> _Exercise aim_:
Below is a block of records. Copy every line in it that contains the word "binary".

> _Material to process_:
====

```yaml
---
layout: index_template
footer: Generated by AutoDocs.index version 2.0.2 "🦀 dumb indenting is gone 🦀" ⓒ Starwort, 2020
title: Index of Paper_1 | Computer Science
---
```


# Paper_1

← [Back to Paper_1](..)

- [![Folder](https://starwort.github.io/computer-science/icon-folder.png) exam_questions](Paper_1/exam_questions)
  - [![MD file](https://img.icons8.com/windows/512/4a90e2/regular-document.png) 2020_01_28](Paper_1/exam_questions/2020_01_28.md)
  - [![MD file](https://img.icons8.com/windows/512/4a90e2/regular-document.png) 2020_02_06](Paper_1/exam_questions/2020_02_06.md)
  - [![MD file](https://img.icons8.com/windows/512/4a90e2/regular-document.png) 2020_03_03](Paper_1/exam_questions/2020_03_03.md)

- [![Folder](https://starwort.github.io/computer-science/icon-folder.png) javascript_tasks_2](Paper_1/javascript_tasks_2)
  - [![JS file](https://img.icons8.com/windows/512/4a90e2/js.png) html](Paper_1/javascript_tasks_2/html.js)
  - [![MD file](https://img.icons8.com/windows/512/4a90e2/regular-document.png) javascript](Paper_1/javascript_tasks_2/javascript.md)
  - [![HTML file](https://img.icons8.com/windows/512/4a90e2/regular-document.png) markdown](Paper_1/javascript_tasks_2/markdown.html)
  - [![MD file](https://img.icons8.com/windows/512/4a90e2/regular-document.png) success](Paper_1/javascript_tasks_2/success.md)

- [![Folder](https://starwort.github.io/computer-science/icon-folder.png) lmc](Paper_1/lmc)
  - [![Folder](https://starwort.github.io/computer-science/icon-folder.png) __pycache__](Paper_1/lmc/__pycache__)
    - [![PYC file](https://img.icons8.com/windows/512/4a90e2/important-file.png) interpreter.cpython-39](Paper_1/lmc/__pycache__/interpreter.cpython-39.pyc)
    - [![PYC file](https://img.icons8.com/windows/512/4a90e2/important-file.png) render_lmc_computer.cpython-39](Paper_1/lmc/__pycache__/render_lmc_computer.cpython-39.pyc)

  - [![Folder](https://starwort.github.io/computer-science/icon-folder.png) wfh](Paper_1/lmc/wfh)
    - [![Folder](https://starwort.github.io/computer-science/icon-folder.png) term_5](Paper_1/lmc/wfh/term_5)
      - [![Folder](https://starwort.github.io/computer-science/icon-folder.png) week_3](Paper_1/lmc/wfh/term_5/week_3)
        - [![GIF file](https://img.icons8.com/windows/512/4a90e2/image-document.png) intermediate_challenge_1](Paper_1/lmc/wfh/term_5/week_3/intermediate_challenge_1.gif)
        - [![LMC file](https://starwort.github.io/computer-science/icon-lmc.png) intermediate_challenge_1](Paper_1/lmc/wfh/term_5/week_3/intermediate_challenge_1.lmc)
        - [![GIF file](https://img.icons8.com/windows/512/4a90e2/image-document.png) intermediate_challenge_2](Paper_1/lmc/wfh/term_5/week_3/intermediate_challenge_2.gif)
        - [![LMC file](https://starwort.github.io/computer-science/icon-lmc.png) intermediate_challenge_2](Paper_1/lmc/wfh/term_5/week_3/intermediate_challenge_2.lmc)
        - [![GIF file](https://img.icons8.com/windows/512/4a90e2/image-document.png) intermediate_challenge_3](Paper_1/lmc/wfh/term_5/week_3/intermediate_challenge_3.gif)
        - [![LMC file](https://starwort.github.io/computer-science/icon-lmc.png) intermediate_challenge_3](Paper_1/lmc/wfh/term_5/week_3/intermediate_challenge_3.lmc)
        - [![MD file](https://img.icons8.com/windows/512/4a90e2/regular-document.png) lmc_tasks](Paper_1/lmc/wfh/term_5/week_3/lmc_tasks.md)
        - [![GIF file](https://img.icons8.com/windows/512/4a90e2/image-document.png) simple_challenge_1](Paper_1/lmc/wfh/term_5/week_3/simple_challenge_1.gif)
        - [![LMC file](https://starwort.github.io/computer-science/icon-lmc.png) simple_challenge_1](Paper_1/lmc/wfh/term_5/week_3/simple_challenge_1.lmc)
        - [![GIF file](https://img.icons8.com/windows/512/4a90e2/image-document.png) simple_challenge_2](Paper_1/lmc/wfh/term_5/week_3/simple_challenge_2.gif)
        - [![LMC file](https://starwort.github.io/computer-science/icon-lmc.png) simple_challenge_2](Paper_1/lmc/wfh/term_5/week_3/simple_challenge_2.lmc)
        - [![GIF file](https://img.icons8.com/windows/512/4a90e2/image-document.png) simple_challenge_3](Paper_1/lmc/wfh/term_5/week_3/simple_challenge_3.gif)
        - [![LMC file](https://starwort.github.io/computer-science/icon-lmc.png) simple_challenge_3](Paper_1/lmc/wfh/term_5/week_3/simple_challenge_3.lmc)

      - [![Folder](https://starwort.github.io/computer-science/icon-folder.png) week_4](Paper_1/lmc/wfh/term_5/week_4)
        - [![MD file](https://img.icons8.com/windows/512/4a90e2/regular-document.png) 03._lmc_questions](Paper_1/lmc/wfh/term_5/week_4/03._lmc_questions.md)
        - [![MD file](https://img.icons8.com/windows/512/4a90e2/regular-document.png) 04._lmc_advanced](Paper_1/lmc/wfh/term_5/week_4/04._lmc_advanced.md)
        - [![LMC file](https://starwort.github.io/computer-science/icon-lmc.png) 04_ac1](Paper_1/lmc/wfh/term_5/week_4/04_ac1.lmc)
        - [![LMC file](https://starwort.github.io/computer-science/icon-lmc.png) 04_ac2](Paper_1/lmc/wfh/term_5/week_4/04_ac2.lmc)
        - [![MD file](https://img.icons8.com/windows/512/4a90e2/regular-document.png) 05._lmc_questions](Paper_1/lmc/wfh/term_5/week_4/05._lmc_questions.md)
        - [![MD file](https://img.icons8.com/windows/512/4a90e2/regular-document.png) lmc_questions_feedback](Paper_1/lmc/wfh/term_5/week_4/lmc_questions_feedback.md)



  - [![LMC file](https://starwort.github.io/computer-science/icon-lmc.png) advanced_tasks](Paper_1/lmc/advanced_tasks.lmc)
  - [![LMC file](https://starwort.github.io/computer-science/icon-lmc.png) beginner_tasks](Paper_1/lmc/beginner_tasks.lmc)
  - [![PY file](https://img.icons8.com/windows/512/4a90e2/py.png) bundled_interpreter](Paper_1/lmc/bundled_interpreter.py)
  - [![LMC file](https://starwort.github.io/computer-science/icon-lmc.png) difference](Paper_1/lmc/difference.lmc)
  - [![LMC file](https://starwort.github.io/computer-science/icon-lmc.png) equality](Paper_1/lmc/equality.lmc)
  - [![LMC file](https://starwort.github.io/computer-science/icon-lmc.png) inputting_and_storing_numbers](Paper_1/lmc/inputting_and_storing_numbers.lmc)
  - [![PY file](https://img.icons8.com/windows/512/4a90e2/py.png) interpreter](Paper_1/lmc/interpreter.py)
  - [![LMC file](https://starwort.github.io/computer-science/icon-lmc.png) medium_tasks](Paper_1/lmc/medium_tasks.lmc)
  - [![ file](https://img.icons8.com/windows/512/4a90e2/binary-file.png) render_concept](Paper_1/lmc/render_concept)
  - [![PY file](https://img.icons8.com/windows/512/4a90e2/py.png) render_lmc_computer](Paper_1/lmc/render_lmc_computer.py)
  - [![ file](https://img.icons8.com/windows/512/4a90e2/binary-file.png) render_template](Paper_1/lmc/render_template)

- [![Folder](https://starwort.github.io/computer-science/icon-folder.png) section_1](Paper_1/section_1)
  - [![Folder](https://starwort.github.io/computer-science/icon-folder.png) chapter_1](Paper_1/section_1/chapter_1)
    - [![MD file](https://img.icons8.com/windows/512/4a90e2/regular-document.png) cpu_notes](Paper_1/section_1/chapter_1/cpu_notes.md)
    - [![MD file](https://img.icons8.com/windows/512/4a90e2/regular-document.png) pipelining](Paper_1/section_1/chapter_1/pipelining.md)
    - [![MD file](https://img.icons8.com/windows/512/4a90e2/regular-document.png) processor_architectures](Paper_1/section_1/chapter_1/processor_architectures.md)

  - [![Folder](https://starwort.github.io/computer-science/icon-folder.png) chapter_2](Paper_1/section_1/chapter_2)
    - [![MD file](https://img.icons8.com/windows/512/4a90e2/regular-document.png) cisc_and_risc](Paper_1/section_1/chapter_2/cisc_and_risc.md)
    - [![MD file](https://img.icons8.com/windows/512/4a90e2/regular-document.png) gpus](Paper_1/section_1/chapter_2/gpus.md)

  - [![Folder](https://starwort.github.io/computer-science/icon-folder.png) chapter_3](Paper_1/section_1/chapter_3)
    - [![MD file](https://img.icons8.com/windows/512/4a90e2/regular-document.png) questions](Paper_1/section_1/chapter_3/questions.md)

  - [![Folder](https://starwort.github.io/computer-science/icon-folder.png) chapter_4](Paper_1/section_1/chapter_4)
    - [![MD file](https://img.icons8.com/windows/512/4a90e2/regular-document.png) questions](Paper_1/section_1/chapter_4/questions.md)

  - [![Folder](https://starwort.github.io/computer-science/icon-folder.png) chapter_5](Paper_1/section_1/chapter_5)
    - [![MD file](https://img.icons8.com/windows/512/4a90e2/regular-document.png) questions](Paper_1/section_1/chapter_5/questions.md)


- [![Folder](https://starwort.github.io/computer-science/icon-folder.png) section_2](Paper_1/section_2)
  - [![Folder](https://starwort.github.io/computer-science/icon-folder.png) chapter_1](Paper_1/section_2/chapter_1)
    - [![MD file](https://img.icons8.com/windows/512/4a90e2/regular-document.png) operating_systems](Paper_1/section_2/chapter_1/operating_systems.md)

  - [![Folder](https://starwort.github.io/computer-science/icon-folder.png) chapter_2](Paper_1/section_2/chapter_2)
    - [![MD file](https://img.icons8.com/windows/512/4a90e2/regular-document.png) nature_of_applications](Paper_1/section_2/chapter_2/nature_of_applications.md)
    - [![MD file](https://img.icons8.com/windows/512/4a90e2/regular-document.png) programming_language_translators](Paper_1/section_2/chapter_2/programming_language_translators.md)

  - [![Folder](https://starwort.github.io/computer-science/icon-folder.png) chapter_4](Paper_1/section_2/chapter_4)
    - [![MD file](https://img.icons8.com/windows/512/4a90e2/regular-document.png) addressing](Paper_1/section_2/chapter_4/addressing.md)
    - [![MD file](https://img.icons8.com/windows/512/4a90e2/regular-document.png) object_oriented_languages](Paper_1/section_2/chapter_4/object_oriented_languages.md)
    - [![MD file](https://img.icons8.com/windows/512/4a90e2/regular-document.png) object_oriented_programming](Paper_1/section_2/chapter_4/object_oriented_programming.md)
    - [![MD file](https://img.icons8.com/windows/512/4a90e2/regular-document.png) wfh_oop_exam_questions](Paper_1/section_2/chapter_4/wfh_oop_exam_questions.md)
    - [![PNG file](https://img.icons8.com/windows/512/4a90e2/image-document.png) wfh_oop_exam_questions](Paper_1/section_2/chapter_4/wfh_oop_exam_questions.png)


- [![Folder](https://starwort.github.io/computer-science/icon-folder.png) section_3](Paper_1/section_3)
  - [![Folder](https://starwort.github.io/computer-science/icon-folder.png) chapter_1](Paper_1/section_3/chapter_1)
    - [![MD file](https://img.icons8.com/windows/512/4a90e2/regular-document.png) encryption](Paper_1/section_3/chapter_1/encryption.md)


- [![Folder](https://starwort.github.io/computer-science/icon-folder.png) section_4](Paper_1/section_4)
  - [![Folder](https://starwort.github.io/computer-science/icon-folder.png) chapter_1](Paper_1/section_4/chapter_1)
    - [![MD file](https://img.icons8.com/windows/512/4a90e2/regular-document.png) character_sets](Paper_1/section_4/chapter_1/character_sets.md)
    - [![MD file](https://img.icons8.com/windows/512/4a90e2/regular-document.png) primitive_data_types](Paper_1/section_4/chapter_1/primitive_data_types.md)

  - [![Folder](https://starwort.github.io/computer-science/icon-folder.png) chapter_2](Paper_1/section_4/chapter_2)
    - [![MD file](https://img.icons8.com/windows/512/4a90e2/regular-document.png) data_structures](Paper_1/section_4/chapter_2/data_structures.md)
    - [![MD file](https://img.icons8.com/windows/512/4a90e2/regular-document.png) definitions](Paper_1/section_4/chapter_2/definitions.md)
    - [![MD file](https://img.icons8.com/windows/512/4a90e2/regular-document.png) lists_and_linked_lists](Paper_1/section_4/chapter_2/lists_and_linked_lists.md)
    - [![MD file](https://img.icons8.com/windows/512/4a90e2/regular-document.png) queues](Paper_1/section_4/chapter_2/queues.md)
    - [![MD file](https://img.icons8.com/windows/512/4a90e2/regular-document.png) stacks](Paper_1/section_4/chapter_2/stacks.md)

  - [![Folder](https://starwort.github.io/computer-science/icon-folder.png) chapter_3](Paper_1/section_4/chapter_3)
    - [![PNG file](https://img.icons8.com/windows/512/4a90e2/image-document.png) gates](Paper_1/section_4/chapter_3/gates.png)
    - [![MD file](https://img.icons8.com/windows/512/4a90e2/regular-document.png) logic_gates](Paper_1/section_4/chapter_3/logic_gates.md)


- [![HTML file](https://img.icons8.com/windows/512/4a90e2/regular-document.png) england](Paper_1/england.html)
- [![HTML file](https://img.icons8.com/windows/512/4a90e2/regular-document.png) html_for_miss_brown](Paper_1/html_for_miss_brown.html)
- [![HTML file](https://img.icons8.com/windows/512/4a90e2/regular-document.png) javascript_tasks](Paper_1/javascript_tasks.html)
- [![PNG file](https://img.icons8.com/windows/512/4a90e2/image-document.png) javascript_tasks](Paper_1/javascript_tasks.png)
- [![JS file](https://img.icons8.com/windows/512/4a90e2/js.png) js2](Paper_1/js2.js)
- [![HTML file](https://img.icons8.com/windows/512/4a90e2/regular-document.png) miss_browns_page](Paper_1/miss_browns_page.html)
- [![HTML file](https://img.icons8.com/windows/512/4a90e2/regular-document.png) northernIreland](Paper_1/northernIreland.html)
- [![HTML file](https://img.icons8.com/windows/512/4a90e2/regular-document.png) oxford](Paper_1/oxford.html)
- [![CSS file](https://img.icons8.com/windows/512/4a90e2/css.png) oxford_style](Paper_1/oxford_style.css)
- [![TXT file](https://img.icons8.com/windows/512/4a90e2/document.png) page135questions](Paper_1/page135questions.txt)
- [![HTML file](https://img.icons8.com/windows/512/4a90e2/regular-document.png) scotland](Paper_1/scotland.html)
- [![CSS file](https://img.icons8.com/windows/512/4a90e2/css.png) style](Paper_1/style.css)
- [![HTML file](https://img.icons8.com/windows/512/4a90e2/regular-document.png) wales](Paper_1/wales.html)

====

> _Solution below_:
  - [![ file](https://img.icons8.com/windows/512/4a90e2/binary-file.png) render_concept](Paper_1/lmc/render_concept)
  - [![ file](https://img.icons8.com/windows/512/4a90e2/binary-file.png) render_template](Paper_1/lmc/render_template)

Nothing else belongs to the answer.